- **WHAT YOU WILL DO**:
If a line in the data has the string "texttt", please show it.

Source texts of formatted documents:
- Opening Delimiter -
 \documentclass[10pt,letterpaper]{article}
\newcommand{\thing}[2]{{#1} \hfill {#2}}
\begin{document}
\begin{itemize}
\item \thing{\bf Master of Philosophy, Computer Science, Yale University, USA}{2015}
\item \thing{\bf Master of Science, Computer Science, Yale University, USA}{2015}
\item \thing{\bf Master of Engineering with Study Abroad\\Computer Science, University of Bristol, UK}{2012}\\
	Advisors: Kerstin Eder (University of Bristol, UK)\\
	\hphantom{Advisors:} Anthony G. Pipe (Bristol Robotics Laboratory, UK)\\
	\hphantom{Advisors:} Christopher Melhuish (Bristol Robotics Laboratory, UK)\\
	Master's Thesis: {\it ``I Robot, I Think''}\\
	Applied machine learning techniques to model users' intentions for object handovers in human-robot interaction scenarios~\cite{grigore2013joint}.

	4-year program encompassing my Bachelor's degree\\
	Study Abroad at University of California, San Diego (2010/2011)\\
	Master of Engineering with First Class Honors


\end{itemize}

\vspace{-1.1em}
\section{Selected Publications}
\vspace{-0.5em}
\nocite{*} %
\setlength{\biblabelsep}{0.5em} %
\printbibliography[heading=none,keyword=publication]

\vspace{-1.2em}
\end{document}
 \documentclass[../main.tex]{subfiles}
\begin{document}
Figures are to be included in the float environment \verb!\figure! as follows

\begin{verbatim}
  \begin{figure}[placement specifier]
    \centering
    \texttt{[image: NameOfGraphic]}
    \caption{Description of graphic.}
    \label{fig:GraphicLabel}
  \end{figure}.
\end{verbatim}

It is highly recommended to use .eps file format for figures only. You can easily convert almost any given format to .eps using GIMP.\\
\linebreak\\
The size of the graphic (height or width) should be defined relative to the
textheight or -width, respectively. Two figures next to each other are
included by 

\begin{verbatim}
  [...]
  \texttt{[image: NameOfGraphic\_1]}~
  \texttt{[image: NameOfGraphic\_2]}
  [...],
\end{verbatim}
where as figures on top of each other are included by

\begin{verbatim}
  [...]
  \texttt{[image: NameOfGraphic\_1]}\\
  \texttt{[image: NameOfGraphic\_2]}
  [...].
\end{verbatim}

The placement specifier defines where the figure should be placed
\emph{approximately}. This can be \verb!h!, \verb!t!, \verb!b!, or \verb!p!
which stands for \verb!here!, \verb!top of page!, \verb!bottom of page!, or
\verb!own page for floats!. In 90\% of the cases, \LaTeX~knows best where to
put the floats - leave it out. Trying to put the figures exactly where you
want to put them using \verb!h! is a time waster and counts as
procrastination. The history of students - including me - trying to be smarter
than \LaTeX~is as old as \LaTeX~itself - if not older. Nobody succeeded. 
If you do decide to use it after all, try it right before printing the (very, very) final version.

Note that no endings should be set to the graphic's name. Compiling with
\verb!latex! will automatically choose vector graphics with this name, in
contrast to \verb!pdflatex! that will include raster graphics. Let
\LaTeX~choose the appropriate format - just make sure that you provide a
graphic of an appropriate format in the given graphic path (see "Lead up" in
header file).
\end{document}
- Closing Delimiter -
- **WRITTEN ANSWER**:
    \texttt{[image: NameOfGraphic]}
  \texttt{[image: NameOfGraphic\_1]}~
  \texttt{[image: NameOfGraphic\_2]}
  \texttt{[image: NameOfGraphic\_1]}\\
  \texttt{[image: NameOfGraphic\_2]}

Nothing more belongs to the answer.